Top Feedback Item: Allow users to put individual tabs to sleep

 

As we investigate this feedback further, we'd like to ask for your help to make sure we are solving the right problem and get the experience just right. Can you provide us some examples of situations or sites where this would be helpful to you, and why? What are some struggles that you've had without this capability? Note that not all sites can go to sleep (some are prevented by our heuristics to help you stay on task and limit potential compatibility issues) - does this influence your perspective at all?

 

Thanks for your help, we look forward to working with you to improve the new Microsoft Edge in this area.

 

-The Microsoft Edge Team

26 Replies
I don't usually put individual tabs to sleep. Whenever I want to manually put tabs to sleep, it is usually to put all background tabs to sleep (either in the current window, or all windows). Whenever I am focused on a particular task, I don't want background tabs using memory. Having a quick command (button, menu item, or shortcut key) to accomplish this would be fantastic.
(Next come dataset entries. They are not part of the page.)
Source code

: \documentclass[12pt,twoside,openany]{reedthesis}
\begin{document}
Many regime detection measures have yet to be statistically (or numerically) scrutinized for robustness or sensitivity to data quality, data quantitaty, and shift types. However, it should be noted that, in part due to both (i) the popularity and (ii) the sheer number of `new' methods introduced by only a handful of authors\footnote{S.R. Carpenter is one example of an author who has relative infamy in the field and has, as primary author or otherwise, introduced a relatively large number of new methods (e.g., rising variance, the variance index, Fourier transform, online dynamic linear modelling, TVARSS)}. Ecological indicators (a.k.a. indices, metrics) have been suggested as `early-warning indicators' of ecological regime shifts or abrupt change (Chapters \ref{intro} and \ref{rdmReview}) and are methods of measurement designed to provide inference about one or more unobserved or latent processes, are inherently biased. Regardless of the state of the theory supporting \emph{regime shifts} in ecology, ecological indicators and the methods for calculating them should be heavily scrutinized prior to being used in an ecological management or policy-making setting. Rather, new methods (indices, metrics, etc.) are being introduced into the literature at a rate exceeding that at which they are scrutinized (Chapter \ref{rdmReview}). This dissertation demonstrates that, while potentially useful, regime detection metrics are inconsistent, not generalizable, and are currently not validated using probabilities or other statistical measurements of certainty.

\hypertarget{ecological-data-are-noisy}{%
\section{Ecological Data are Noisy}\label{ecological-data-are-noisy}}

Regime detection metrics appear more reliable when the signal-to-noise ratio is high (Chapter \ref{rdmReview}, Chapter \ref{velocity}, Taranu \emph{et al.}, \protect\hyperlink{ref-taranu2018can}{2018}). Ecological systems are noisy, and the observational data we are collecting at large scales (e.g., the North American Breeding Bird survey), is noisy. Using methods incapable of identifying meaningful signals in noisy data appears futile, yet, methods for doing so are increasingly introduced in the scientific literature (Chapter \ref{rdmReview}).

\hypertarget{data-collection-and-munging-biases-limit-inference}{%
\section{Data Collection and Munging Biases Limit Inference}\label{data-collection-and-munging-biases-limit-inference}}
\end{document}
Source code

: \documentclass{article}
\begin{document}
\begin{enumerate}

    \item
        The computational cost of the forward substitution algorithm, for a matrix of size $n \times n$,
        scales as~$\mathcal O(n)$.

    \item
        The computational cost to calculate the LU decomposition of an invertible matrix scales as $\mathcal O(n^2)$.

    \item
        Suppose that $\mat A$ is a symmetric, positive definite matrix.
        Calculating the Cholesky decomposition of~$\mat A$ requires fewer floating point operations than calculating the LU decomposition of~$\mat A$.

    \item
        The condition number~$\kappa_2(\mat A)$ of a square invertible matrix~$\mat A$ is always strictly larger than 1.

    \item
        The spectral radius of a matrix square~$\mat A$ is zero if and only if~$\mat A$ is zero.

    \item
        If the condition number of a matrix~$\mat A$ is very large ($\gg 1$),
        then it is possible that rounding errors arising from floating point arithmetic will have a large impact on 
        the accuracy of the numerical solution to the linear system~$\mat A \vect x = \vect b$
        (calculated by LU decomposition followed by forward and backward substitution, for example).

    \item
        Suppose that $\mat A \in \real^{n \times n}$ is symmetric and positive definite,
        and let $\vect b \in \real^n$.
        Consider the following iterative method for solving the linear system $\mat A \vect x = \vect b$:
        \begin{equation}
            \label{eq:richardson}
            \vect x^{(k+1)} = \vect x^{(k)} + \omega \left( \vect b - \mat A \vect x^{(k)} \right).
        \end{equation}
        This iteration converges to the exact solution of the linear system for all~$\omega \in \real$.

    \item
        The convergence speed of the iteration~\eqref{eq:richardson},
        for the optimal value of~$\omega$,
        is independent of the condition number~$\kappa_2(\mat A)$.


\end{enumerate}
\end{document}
Some common commands from extensions include: suspend this tab, suspend background tabs in this window, suspend all background tabs, suspend tabs to the right/left
If we're sure we won't be opening another tab for a long time, it might be really nice to put that tab to sleep instantly. For one tab, this doesn't make much difference in terms of savings, but for 15-20 tabs (which I usually have that many tabs open), it can save much more battery (compared to 5 minutes timer). 5 minutes * 15 tabs makes really more saving(I mean I guess...) I encounter this situation frequently. So personally I would definitely be very happy to have this feature.

@MissyQ 

 

When managing tabs, I'm thinking of them more in terms of allocating scarce computer resources than a juggling web content (even though it's the content that's weighting my willingness to expend resources--i.e., make the sleep/wake decision). Fundamentally, I want to be able to get the energy (battery, heat/fan), CPU/GPU, and RAM resources (or at least as much as possible) back from Edge on-demand, without fully closing the application, windows, or tabs.

 

Your FAQ/Heuristics capture much of the use case for sleeping tabs. As another user mentioned, a more accurate request may be just putting a single tab to sleep, but for more granular control of a tab's (or window's) sleeping behavior without having to exclude a URL in Settings.

 

There may be a relatively resource-intensive tab that I want to sleep immediately; or another that I want to prevent from sleeping in a given use case but not universally to the extent that I exempt it in Settings. As web pages get more dynamic, they seem to be doing a lot more in the "background"--even if I've minimized Edge... at least according to their resource usage. I believe I've set my sleep threshold to 20 - 30 minutes, depending on the device's resources; but that may be too long if I'm switching to a resource-intensive application but still need to use just a specific web resource from Edge. (This gets more fun if using M365 apps through Edge.)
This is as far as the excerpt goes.